Red-eared turtles in Lake Baldeney, Essen, Germany. Image: Christian Feld

Last week we began a new series of posts titled ‘What Can I Do to Help Freshwater Ecosystems?‘, in which freshwater experts suggest ways in which the public can help conserve rivers and lakes.  Today we have another post from MARS scientist Christian Feld, which draws on his experiences introduced red-eared turtles to freshwaters around Essen in north-west Germany.


Essen is the centre of a large metropolitan area, called the “Ruhrgebiet” (after the river Ruhr), where around five million people live.

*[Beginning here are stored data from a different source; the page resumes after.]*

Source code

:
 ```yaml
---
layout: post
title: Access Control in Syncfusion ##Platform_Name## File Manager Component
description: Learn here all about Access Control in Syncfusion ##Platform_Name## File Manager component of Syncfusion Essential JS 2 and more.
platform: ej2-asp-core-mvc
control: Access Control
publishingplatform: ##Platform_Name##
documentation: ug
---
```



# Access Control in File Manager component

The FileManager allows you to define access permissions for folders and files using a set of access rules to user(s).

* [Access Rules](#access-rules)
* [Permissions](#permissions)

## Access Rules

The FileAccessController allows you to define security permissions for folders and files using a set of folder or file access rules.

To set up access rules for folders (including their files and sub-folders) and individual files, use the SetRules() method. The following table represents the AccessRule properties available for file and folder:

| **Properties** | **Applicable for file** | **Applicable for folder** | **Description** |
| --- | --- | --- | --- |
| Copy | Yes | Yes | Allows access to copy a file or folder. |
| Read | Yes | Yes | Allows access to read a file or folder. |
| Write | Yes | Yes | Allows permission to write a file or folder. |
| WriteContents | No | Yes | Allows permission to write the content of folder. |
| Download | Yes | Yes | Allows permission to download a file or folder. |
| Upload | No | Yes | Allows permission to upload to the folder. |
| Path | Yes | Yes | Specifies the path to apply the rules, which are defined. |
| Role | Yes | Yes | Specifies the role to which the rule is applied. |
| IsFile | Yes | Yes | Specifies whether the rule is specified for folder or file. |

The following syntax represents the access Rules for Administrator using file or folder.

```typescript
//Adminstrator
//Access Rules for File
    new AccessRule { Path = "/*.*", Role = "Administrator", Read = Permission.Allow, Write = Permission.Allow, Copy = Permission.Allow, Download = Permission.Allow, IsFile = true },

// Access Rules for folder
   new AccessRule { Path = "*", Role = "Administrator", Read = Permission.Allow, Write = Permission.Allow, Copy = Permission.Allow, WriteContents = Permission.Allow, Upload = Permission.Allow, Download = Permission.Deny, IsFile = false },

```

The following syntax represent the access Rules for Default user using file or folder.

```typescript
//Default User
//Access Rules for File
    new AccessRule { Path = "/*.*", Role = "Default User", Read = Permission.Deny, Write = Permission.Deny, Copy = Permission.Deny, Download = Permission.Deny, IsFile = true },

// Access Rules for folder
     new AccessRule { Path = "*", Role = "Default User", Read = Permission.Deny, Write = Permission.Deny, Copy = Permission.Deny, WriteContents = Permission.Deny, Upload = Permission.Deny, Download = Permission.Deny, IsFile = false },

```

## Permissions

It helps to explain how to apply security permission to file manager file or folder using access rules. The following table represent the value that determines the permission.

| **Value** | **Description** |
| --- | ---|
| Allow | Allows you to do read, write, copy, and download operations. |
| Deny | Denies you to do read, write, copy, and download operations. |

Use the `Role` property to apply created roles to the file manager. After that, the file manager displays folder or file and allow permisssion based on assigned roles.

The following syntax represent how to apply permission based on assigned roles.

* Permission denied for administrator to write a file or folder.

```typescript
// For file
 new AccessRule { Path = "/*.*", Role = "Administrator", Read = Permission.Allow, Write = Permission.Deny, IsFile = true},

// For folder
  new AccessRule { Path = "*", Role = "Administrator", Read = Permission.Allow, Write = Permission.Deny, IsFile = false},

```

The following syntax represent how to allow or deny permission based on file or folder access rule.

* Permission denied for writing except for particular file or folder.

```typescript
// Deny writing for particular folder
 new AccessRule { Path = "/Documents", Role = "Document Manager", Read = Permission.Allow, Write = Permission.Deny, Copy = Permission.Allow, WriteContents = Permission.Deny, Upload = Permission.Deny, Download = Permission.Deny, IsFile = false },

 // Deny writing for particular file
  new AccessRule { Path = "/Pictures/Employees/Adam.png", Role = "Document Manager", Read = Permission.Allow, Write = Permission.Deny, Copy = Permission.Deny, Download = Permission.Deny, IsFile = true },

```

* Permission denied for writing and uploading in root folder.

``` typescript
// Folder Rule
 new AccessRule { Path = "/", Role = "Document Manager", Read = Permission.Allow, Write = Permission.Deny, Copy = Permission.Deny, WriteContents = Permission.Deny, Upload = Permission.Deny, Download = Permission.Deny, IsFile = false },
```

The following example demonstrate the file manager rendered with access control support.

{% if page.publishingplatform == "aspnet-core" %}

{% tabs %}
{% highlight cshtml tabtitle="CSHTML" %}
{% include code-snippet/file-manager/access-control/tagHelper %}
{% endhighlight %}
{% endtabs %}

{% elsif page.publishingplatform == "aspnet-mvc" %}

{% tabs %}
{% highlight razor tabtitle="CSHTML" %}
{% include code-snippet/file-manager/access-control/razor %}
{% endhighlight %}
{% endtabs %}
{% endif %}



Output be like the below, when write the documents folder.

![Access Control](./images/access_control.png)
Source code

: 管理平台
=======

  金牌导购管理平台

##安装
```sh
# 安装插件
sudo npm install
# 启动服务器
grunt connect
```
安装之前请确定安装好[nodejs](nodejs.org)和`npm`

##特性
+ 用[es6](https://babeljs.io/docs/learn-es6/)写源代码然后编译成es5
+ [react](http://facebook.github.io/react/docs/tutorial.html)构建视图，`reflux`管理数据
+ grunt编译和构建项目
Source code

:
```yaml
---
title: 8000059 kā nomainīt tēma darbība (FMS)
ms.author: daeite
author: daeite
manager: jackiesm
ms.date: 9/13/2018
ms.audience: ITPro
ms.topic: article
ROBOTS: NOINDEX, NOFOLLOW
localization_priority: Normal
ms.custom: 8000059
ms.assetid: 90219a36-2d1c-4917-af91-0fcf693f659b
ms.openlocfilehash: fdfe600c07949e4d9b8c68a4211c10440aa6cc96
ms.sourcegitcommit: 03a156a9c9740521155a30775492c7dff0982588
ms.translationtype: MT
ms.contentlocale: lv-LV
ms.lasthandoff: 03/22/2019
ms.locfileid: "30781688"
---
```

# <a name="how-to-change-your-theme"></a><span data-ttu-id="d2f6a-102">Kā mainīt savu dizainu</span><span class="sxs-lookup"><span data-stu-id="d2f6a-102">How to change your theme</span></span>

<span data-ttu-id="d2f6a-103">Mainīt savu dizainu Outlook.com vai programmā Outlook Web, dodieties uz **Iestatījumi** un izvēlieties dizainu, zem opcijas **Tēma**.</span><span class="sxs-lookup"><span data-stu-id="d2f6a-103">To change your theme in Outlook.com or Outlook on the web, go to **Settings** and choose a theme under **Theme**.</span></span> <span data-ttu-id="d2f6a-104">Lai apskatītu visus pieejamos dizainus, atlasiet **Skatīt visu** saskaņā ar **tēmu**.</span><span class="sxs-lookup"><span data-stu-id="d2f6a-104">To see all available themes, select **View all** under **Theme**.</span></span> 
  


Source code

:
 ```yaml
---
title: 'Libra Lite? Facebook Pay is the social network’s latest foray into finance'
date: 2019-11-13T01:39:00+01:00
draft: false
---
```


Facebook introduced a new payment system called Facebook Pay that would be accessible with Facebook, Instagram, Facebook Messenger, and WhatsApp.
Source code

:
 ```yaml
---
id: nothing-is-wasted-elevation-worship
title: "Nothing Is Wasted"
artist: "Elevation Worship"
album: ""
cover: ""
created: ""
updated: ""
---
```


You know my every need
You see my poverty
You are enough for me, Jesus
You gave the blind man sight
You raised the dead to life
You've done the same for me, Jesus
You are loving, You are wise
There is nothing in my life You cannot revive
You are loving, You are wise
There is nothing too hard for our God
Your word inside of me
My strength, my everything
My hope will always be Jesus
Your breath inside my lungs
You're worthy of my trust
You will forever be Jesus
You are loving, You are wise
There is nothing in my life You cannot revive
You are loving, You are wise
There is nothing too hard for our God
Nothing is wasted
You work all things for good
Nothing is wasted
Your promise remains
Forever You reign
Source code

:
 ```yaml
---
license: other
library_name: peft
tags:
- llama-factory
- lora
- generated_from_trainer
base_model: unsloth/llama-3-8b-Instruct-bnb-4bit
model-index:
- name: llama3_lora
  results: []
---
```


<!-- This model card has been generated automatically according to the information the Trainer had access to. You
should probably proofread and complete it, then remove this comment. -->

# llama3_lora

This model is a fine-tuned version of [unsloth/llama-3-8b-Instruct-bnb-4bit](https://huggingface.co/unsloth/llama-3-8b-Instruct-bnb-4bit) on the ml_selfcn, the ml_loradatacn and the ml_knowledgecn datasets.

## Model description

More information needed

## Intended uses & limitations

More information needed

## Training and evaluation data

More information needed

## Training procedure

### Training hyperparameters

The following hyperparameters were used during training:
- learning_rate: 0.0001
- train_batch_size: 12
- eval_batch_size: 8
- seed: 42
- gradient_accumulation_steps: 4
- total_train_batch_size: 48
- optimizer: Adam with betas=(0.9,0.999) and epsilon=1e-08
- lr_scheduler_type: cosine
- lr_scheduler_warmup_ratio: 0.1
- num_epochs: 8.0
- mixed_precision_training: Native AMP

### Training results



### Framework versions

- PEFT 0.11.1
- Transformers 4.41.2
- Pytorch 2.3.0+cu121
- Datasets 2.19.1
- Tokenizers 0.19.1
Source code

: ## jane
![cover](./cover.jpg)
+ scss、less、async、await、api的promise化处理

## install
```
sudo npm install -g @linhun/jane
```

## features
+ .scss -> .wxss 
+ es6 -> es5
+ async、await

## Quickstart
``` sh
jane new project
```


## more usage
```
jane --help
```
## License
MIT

Many of Essen’s inhabitants do not know nature particularly well, often because they haven’t seen too many natural parts of the country. You have to drive an hour at least to see some nice forests. For natural rivers and lakes, you have to drive three hours or more. For many people in Essen this prevents any sort of meaningful interaction with nature.

Now a story: A pet is a pet is a pet

Many children like owning and caring for pets, whether birds, mice, rabbits, turtles. When both pets and children grow older, there is often less enthusiasm to care for the pets. Then, many of these domesticated animals are released in nature.

At Lake Baldeney, south of Essen, we’ve a huge population of red-eared turtle (Trachemys scripta elegans). They come from the Great Lakes in the U.S. and have been introduced to Europe through the pet trade.  They’re sold for €20–30 (only!) and grow up to 50 years. Thus, it is very likely that they won’t live as pets for long, but will be released after a couple of years. Red-eared turtles have spread across the world, and can out-compete native biodiversity for food and habitat, causing significant stress to the health of freshwater ecosystems.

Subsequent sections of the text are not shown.